I think Emmanuel Adebayor is entitled to negotiate himself the highest wage possible from his employers. This is not a reflection of personal political views, although I would side with the employee over the employer as a general rule in such matters, but an issue of common sense and fairness. To be quite frank, I feel that the vitriolic fervour with which he has been attacked is not just excessive, but also hypocritical, in those few cases where there has been any statement of principle underlying them.
To deal with the first point raised above, let us consider the general market for Adebayor’s profession, as well as his attitude to his work. Adebayor has, at best, another 10 years earning potential as a football player. After this he will have to fall back on what he has saved, or find himself some other role within the game that will allow him to keep earning a wage, almost certainly at a level well below what he can earn as a player. He is only looking out for his best interests, and those of all the people he supports, when he seeks to maximise his current earnings, any man would do the same.

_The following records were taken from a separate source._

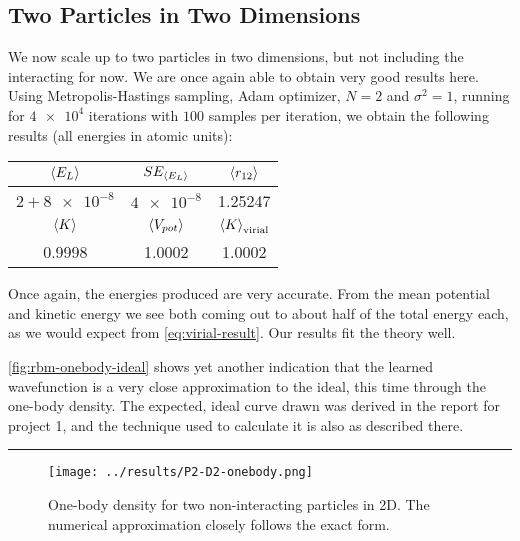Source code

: \documentclass[a4paper, 11pt]{article}
\begin{document}
\clearpage
\begin{multicols}{2}

    \subsection{Two Particles in Two Dimensions} 

    We now scale up to two particles in two dimensions, but not including the
    interacting for now. We are once again able to obtain very good results
    here. Using Metropolis-Hastings sampling, Adam optimizer, $N=2$ and
    $\sigma^2=1$, running for $\num{4e4}$ iterations with $100$ samples per
    iteration, we obtain the following results (all energies in atomic units):
    \begin{center}
    \begin{tabular}{|c|c|c|}\hline
        $\expval{E_L}$ & $SE_{\expval{E_L}}$ & $\expval{r_{12}}$ \\\hline
        $2+\num{8e-8}$ & $\num{4e-8}$ & 1.25247 \\\hline
        $\expval{K}$ & $\expval{V_{pot}}$ & $\expval{K}_\text{virial}$\\\hline
        0.9998 & 1.0002 & 1.0002 \\\hline
    \end{tabular}
    \end{center}
    Once again, the energies produced are very accurate. From the mean potential
    and kinetic energy we see both coming out to about half of the total energy
    each, as we would expect from \autoref{eq:virial-result}. Our results fit the theory well. 

    \autoref{fig:rbm-onebody-ideal} shows yet another indication that the
    learned wavefunction is a very close approximation to the ideal, this time
    through the one-body density. The expected, ideal curve drawn was derived in
    the report for project 1, and the technique used to calculate it is also as
    described there.

\end{multicols}
\hrule
\begin{figure}[ht]
    \centering
    \texttt{[image: ../results/P2-D2-onebody.png]}
    \caption{One-body density for two non-interacting particles in 2D. The
    numerical approximation closely follows the exact form.}
    \label{fig:rbm-onebody-ideal}
\end{figure}
\end{document}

Without getting dragged into tired analogies, imagine you were paid half of what someone else doing the same job was earning, or perhaps more accurately, if it were suggested to you that through careful manoeuvres you could earn double your current salary for doing the same job? Being a football player is obviously quite a unique profession, you are paid huge sums to do something most people consider recreation, and there is necessarily the dynamic between player and fans to be considered.

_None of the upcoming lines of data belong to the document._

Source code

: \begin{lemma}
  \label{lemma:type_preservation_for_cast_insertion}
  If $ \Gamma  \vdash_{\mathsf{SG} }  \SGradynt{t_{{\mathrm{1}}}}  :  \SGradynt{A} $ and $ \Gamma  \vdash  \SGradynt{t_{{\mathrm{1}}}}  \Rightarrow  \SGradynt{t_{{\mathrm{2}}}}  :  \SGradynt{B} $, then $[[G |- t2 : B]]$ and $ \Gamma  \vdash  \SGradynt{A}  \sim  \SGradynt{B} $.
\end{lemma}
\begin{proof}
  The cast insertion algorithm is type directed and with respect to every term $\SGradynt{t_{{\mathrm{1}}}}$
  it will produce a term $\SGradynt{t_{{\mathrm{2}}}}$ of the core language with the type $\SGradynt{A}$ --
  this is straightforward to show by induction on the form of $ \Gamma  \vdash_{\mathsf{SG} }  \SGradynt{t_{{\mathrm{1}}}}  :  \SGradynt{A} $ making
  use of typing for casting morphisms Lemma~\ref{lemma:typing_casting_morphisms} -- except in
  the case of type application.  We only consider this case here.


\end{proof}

Regarding the amount players earn, good for them, I wouldn’t say no if it were offered to me, but I’m to fat and slow. I think it becomes insulting when they are crass, loutish, and act in a manner that clearly does not accompany one taking seriously a career as a professional athlete; but again, maybe you would if you could, and that is partly a reflection on the shallowness of the average football club. Joey Barton is a decent example, convicted of assaulting a colleague, whilst serving time for assaulting a 17 year old boy, yet Newcastle still want him representing their club.

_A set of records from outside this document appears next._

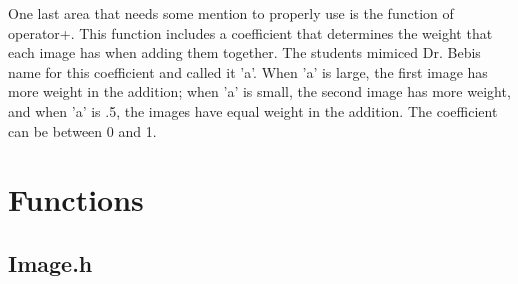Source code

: \documentclass[pdftex, 11pt]{article}
\begin{document}
One last area that needs some mention to properly use is the function of operator+. This function includes a coefficient
that determines the weight that each image has when adding them together. The students mimiced Dr. Bebis name for this
coefficient and called it 'a'. When 'a' is large, the first image has more weight in the addition; when 'a' is small,
the second image has more weight, and when 'a' is .5, the images have equal weight in the addition. The coefficient can
be between 0 and 1.

\section{Functions}

\subsection{Image.h}
\end{document}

Cashley in the car, any number of drunk John Terry stories – although I like the brawl at his wedding best, Fat Frank Lumplard who smokes like a chimney; needless to say Chelsea have many twits, seemingly predominantly English. At Manure there are similar tales, the supposed Christmas gang bang, Rio as Rio, Ronaldo initiating Nani and Anderson to the club habits, and of course Rooney and his alleged penchant for older hookers. We at Arsenal are lucky that our boys are expected to behave themselves and taught that 10 pints, a kebab, and a pack of fags is never really acceptable for an athlete who takes it seriously. As far as I know, and the press find out pretty quick if it is otherwise, Ade takes his work seriously 24/7 and that matters more to me as a supporter, who wants to invest time and emotion in watching and encouraging the players, than how he gets a contract.
This though leads onto the issue of loyalty, how far are fans, who ostensibly pay the wages and support the game, those watching on TV even more so than ticket holders now, entitled to demand reciprocal allegiance? Clearly, it would handicap Adebayor in his legitimate attempts to protect his financial interests and maximise his earning power, if he stated that whatever happened, he would continue to do his job just as well on the same money. You can imagine his employer’s stance perhaps? Therefore if we as fans actually give a damn about the players, and consider them as anything more than show-ponies or dancing bears, we would acknowledge his side of this situation with a greater deal of compassion than we already have.
I like Adebayor as a player, I think he is excellent, and what his team play offers the side compensates more than amply for his occasional profligacy in front of goal. I would ask anyone who disagrees to take our tie with Milan as an example, it contained one of the most jaw-droppingly ludicrous misses you can imagine right at the end of the first leg, but overall Ade was immense, got his deserved goal and we won the tie. You take the rough with the smooth, every player has both. I do not consider him arrogant, despite our esteemed editor’s views(FTK) on his dancing I cannot correlate that to anything more than questionable rhythm.
Having watched just about every interview the club put on its online TV last season, he always says the right thing, and the team thing. All summer long he has stated he wants to stay, often quickly responding to speculation to refute it, and has only said different, it appears, when it compromised his bargaining position. I think the harsh reaction to Ade is just as disloyal as anything he has done, and just another example of a section of fans who seem to want to find fault in everything the club does, irrespective of facts, reason, or right – I do not understand this sense that the club owes them in some way beyond being a football club competently and successfully run, which we clearly are, just ask a Spurs fan about that – and it is they who need to re-examine the bonds of loyalty.